→ Required action:
Pull every line with "arbitrary" from the entries below.

----- Data for this task -----

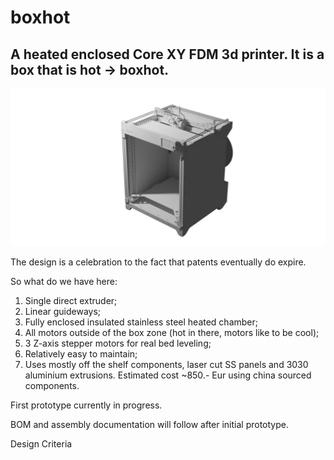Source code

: # boxhot
<h2>A heated enclosed Core XY FDM 3d printer. It is a box that is hot -> boxhot. </h2>

![alt text](https://github.com/xKZx/boxhot/blob/main/a3.png?raw=true)

The design is a celebration to the fact that patents eventually do expire. 

So what do we have here:
1. Single direct extruder;
2. Linear guideways;
3. Fully enclosed insulated stainless steel heated chamber;
5. All motors outside of the box zone (hot in there, motors like to be cool);
6. 3 Z-axis stepper motors for real bed leveling;
7. Relatively easy to maintain;
8. Uses mostly off the shelf components, laser cut SS panels and 3030 aluminium extrusions. Estimated cost ~850.- Eur using china sourced components. 

First prototype currently in progress.

BOM and assembly documentation will follow after initial prototype.

Design Criteria
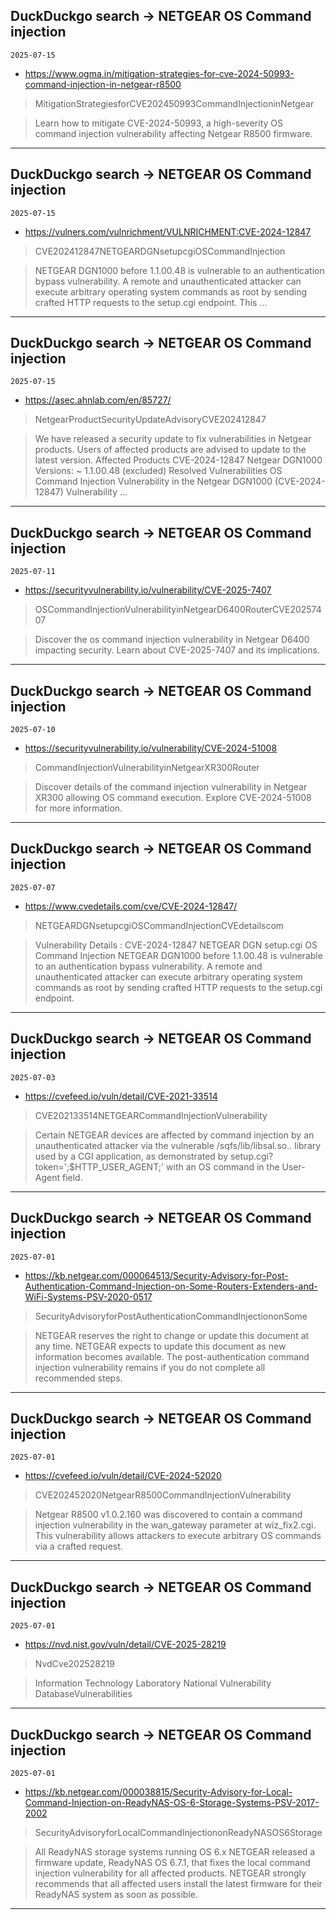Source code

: ## DuckDuckgo search -> NETGEAR OS Command injection
`2025-07-15`

* https://www.ogma.in/mitigation-strategies-for-cve-2024-50993-command-injection-in-netgear-r8500

<blockquote>
 MitigationStrategiesforCVE202450993CommandInjectioninNetgear
</blockquote>
<blockquote>
Learn how to mitigate CVE-2024-50993, a high-severity OS command injection vulnerability affecting Netgear R8500 firmware.
</blockquote>

---

## DuckDuckgo search -> NETGEAR OS Command injection
`2025-07-15`

* https://vulners.com/vulnrichment/VULNRICHMENT:CVE-2024-12847

<blockquote>
 CVE202412847NETGEARDGNsetupcgiOSCommandInjection
</blockquote>
<blockquote>
NETGEAR DGN1000 before 1.1.00.48 is vulnerable to an authentication bypass vulnerability. A remote and unauthenticated attacker can execute arbitrary operating system commands as root by sending crafted HTTP requests to the setup.cgi endpoint. This ...
</blockquote>

---

## DuckDuckgo search -> NETGEAR OS Command injection
`2025-07-15`

* https://asec.ahnlab.com/en/85727/

<blockquote>
 NetgearProductSecurityUpdateAdvisoryCVE202412847
</blockquote>
<blockquote>
We have released a security update to fix vulnerabilities in Netgear products. Users of affected products are advised to update to the latest version. Affected Products CVE-2024-12847 Netgear DGN1000 Versions: ~ 1.1.00.48 (excluded) Resolved Vulnerabilities OS Command Injection Vulnerability in the Netgear DGN1000 (CVE-2024-12847) Vulnerability ...
</blockquote>

---

## DuckDuckgo search -> NETGEAR OS Command injection
`2025-07-11`

* https://securityvulnerability.io/vulnerability/CVE-2025-7407

<blockquote>
 OSCommandInjectionVulnerabilityinNetgearD6400RouterCVE20257407
</blockquote>
<blockquote>
Discover the os command injection vulnerability in Netgear D6400 impacting security. Learn about CVE-2025-7407 and its implications.
</blockquote>

---

## DuckDuckgo search -> NETGEAR OS Command injection
`2025-07-10`

* https://securityvulnerability.io/vulnerability/CVE-2024-51008

<blockquote>
 CommandInjectionVulnerabilityinNetgearXR300Router
</blockquote>
<blockquote>
Discover details of the command injection vulnerability in Netgear XR300 allowing OS command execution. Explore CVE-2024-51008 for more information.
</blockquote>

---

## DuckDuckgo search -> NETGEAR OS Command injection
`2025-07-07`

* https://www.cvedetails.com/cve/CVE-2024-12847/

<blockquote>
 NETGEARDGNsetupcgiOSCommandInjectionCVEdetailscom
</blockquote>
<blockquote>
Vulnerability Details : CVE-2024-12847 NETGEAR DGN setup.cgi OS Command Injection NETGEAR DGN1000 before 1.1.00.48 is vulnerable to an authentication bypass vulnerability. A remote and unauthenticated attacker can execute arbitrary operating system commands as root by sending crafted HTTP requests to the setup.cgi endpoint.
</blockquote>

---

## DuckDuckgo search -> NETGEAR OS Command injection
`2025-07-03`

* https://cvefeed.io/vuln/detail/CVE-2021-33514

<blockquote>
 CVE202133514NETGEARCommandInjectionVulnerability
</blockquote>
<blockquote>
Certain NETGEAR devices are affected by command injection by an unauthenticated attacker via the vulnerable /sqfs/lib/libsal.so.. library used by a CGI application, as demonstrated by setup.cgi?token&#61;';$HTTP_USER_AGENT;' with an OS command in the User-Agent field.
</blockquote>

---

## DuckDuckgo search -> NETGEAR OS Command injection
`2025-07-01`

* https://kb.netgear.com/000064513/Security-Advisory-for-Post-Authentication-Command-Injection-on-Some-Routers-Extenders-and-WiFi-Systems-PSV-2020-0517

<blockquote>
 SecurityAdvisoryforPostAuthenticationCommandInjectiononSome
</blockquote>
<blockquote>
NETGEAR reserves the right to change or update this document at any time. NETGEAR expects to update this document as new information becomes available. The post-authentication command injection vulnerability remains if you do not complete all recommended steps.
</blockquote>

---

## DuckDuckgo search -> NETGEAR OS Command injection
`2025-07-01`

* https://cvefeed.io/vuln/detail/CVE-2024-52020

<blockquote>
 CVE202452020NetgearR8500CommandInjectionVulnerability
</blockquote>
<blockquote>
Netgear R8500 v1.0.2.160 was discovered to contain a command injection vulnerability in the wan_gateway parameter at wiz_fix2.cgi. This vulnerability allows attackers to execute arbitrary OS commands via a crafted request.
</blockquote>

---

## DuckDuckgo search -> NETGEAR OS Command injection
`2025-07-01`

* https://nvd.nist.gov/vuln/detail/CVE-2025-28219

<blockquote>
 NvdCve202528219
</blockquote>
<blockquote>
Information Technology Laboratory National Vulnerability DatabaseVulnerabilities
</blockquote>

---

## DuckDuckgo search -> NETGEAR OS Command injection
`2025-07-01`

* https://kb.netgear.com/000038815/Security-Advisory-for-Local-Command-Injection-on-ReadyNAS-OS-6-Storage-Systems-PSV-2017-2002

<blockquote>
 SecurityAdvisoryforLocalCommandInjectiononReadyNASOS6Storage
</blockquote>
<blockquote>
All ReadyNAS storage systems running OS 6.x NETGEAR released a firmware update, ReadyNAS OS 6.7.1, that fixes the local command injection vulnerability for all affected products. NETGEAR strongly recommends that all affected users install the latest firmware for their ReadyNAS system as soon as possible.
</blockquote>

---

-----

→ Task solution:
NETGEAR DGN1000 before 1.1.00.48 is vulnerable to an authentication bypass vulnerability. A remote and unauthenticated attacker can execute arbitrary operating system commands as root by sending crafted HTTP requests to the setup.cgi endpoint. This ...
Vulnerability Details : CVE-2024-12847 NETGEAR DGN setup.cgi OS Command Injection NETGEAR DGN1000 before 1.1.00.48 is vulnerable to an authentication bypass vulnerability. A remote and unauthenticated attacker can execute arbitrary operating system commands as root by sending crafted HTTP requests to the setup.cgi endpoint.
Netgear R8500 v1.0.2.160 was discovered to contain a command injection vulnerability in the wan_gateway parameter at wiz_fix2.cgi. This vulnerability allows attackers to execute arbitrary OS commands via a crafted request.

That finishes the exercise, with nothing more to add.